I checked it locally and Pinski's recommended change does seem to fix the codegen for this case. I end up with: MEM <vector(2) unsigned int> [(void *)Ptr.0_1] = { 7, 6291456 }; I am regression testing the change now on aarch64_be-none-elf. @Stefan maybe you can test it on your z13 ? The change in question is: --- a/gcc/fold-const.cc +++ b/gcc/fold-const.cc @@ -13712,6 +13712,8 @@ fold_ternary_loc (location_t loc, enum tree_code code, tree type, { unsigned HOST_WIDE_INT bitpos = tree_to_uhwi (op2); unsigned bitsize = TYPE_PRECISION (TREE_TYPE (arg1)); + if (BYTES_BIG_ENDIAN) + bitpos = TYPE_PRECISION (type) - bitpos - bitsize; wide_int tem = (wi::to_wide (arg0) & wi::shifted_mask (bitpos, bitsize, true, TYPE_PRECISION (type)));
I gave it a try on s390 and I also end up with MEM <vector(2) unsigned int> [(void *)Ptr.0_1] = { 7, 6291456 }; Thanks for the very fast fix :)

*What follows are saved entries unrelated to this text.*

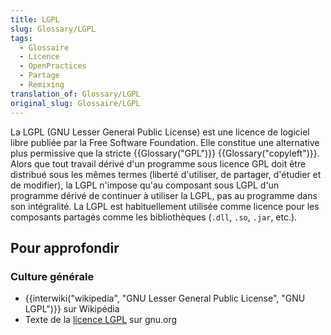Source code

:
 ```yaml
---
title: LGPL
slug: Glossary/LGPL
tags:
  - Glossaire
  - Licence
  - OpenPractices
  - Partage
  - Remixing
translation_of: Glossary/LGPL
original_slug: Glossaire/LGPL
---
```

La LGPL (GNU Lesser General Public License) est une licence de logiciel libre publiée par la Free Software Foundation. Elle constitue une alternative plus permissive que la stricte {{Glossary("GPL")}} {{Glossary("copyleft")}}. Alors que tout travail dérivé d'un programme sous licence GPL doit être distribué sous les mêmes termes (liberté d'utiliser, de partager, d'étudier et de modifier), la LGPL n'impose qu'au composant sous LGPL d'un programme dérivé de continuer à utiliser la LGPL, pas au programme dans son intégralité. La LGPL est habituellement utilisée comme licence pour les composants partagés comme les bibliothèques (`.dll`, `.so`, `.jar`, etc.).

## Pour approfondir

### Culture générale

- {{interwiki("wikipedia", "GNU Lesser General Public License", "GNU LGPL")}} sur Wikipédia
- Texte de la [licence LGPL](http://www.gnu.org/copyleft/lesser.html) sur gnu.org
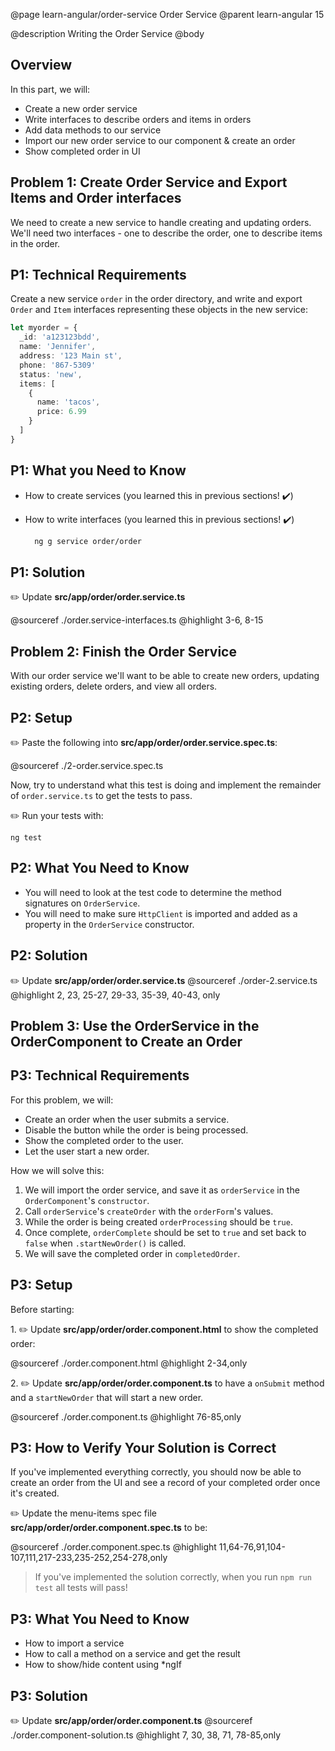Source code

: @page learn-angular/order-service Order Service
@parent learn-angular 15

@description Writing the Order Service
@body

## Overview

In this part, we will:

- Create a new order service
- Write interfaces to describe orders and items in orders
- Add data methods to our service
- Import our new order service to our component & create an order
- Show completed order in UI

## Problem 1: Create Order Service and Export Items and Order interfaces

We need to create a new service to handle creating and updating orders. We'll need two interfaces - one to describe the order, one to describe items in the order.

## P1: Technical Requirements

Create a new service `order` in the order directory, and write and export `Order` and `Item` interfaces representing these objects in the new service:

```typescript
let myorder = {
  _id: 'a123123bdd',
  name: 'Jennifer',
  address: '123 Main st',
  phone: '867-5309'
  status: 'new',
  items: [
    {
      name: 'tacos',
      price: 6.99
    }
  ]
}
```

## P1: What you Need to Know

- How to create services (you learned this in previous sections! ✔️)
- How to write interfaces (you learned this in previous sections! ✔️)

  ```bash
    ng g service order/order
  ```

## P1: Solution

✏️ Update __src/app/order/order.service.ts__

@sourceref ./order.service-interfaces.ts
@highlight 3-6, 8-15

## Problem 2: Finish the Order Service

With our order service we'll want to be able to create new orders, updating existing orders, delete orders, and view all orders.

## P2: Setup

✏️ Paste the following into __src/app/order/order.service.spec.ts__:

@sourceref ./2-order.service.spec.ts

Now, try to understand what this test is doing and
implement the remainder of `order.service.ts` to
get the tests to pass.

✏️ Run your tests with:

```shell
ng test
```

## P2: What You Need to Know

- You will need to look at the test code to determine
  the method signatures on `OrderService`.
- You will need to make sure `HttpClient` is imported and
  added as a property in the  `OrderService` constructor.

## P2: Solution

✏️ Update __src/app/order/order.service.ts__
@sourceref ./order-2.service.ts
@highlight 2, 23, 25-27, 29-33, 35-39, 40-43, only

## Problem 3: Use the OrderService in the OrderComponent to Create an Order

## P3: Technical Requirements

For this problem, we will:

- Create an order when the user submits a service.
- Disable the button while the order is being processed.
- Show the completed order to the user.
- Let the user start a new order.

How we will solve this:

1. We will import the order service, and save it as `orderService` in the
  `OrderComponent`'s `constructor`.
2. Call `orderService`'s `createOrder` with the `orderForm`'s values.
3. While the order is being created `orderProcessing` should be `true`.
4. Once complete, `orderComplete` should be set to `true`
  and set back to `false` when `.startNewOrder()` is called.
5. We will save the completed order in `completedOrder`.

## P3: Setup

Before starting:

1\. ✏️ Update __src/app/order/order.component.html__ to show the completed order:

@sourceref ./order.component.html
@highlight 2-34,only

2\. ✏️ Update __src/app/order/order.component.ts__ to have a `onSubmit` method and
    a `startNewOrder` that will start a new order.

@sourceref ./order.component.ts
@highlight 76-85,only

## P3: How to Verify Your Solution is Correct

If you've implemented everything correctly, you should now be able to create an order from the UI and see a record of your completed order once it's created.

✏️ Update the menu-items spec file  __src/app/order/order.component.spec.ts__ to be:

@sourceref ./order.component.spec.ts
@highlight 11,64-76,91,104-107,111,217-233,235-252,254-278,only

> If you've implemented the solution correctly, when you run `npm run test` all tests will pass!

## P3: What You Need to Know

- How to import a service
- How to call a method on a service and get the result
- How to show/hide content using \*ngIf

## P3: Solution

✏️ Update __src/app/order/order.component.ts__
@sourceref ./order.component-solution.ts
@highlight 7, 30, 38, 71, 78-85,only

My aarch64_be-none-elf regression testing also came back with no new failures. @Pinski: given it was your suggestion do you want the commit? ;)
(In reply to avieira from comment #7) > My aarch64_be-none-elf regression testing also came back with no new > failures. > > @Pinski: given it was your suggestion do you want the commit? ;) I am working on other things right now. It won't be for a few weeks until I have sometime.
The master branch has been updated by Andre Simoes Dias Vieira <avieira@gcc.gnu.org>: https://gcc.gnu.org/g:2e30e90a0c2bf8147a6d24854aa653c332c8f84f commit r15-4336-g2e30e90a0c2bf8147a6d24854aa653c332c8f84f Author: Andre Vieira <andre.simoesdiasvieira@arm.com> Date: Mon Oct 14 16:24:07 2024 +0100 fold-const: Fix BIT_INSERT_EXPR folding for BYTES_BIG_ENDIAN [PR116997] Fix constant folding of BIT_INSER_EXPR for BYTES_BIG_ENDIAN targets. gcc/ChangeLog: PR middle-end/116997 * fold-const.cc (fold_ternary_loc): Fix BIT_INSERT_EXPR constant folding for BYTES_BIG_ENDIAN targets. gcc/testsuite/ChangeLog: * gcc.dg/vect/pr116997.c: New test. Co-authored-by: Andrew Pinski <quic_apinski@quicinc.com>
The releases/gcc-14 branch has been updated by Andre Simoes Dias Vieira <avieira@gcc.gnu.org>: https://gcc.gnu.org/g:b51b45eaf7131ec97b7fa180ffa6e8dedc24e74f commit r14-10938-gb51b45eaf7131ec97b7fa180ffa6e8dedc24e74f Author: Andre Vieira <andre.simoesdiasvieira@arm.com> Date: Mon Oct 14 16:24:07 2024 +0100 fold-const: Fix BIT_INSERT_EXPR folding for BYTES_BIG_ENDIAN [PR116997] Fix constant folding of BIT_INSER_EXPR for BYTES_BIG_ENDIAN targets. gcc/ChangeLog: PR middle-end/116997 * fold-const.cc (fold_ternary_loc): Fix BIT_INSERT_EXPR constant folding for BYTES_BIG_ENDIAN targets. gcc/testsuite/ChangeLog: * gcc.dg/vect/pr116997.c: New test. Co-authored-by: Andrew Pinski <quic_apinski@quicinc.com> (cherry picked from commit 2e30e90a0c2bf8147a6d24854aa653c332c8f84f)
The releases/gcc-13 branch has been updated by Andre Simoes Dias Vieira <avieira@gcc.gnu.org>: https://gcc.gnu.org/g:57df36f0365218987fe3565523d4c272935a6561 commit r13-9200-g57df36f0365218987fe3565523d4c272935a6561 Author: Andre Vieira <andre.simoesdiasvieira@arm.com> Date: Mon Oct 14 16:24:07 2024 +0100 fold-const: Fix BIT_INSERT_EXPR folding for BYTES_BIG_ENDIAN [PR116997] Fix constant folding of BIT_INSER_EXPR for BYTES_BIG_ENDIAN targets. gcc/ChangeLog: PR middle-end/116997 * fold-const.cc (fold_ternary_loc): Fix BIT_INSERT_EXPR constant folding for BYTES_BIG_ENDIAN targets. gcc/testsuite/ChangeLog: * gcc.dg/vect/pr116997.c: New test. Co-authored-by: Andrew Pinski <quic_apinski@quicinc.com> (cherry picked from commit 2e30e90a0c2bf8147a6d24854aa653c332c8f84f)
Fixed on all known affected branches. Closing.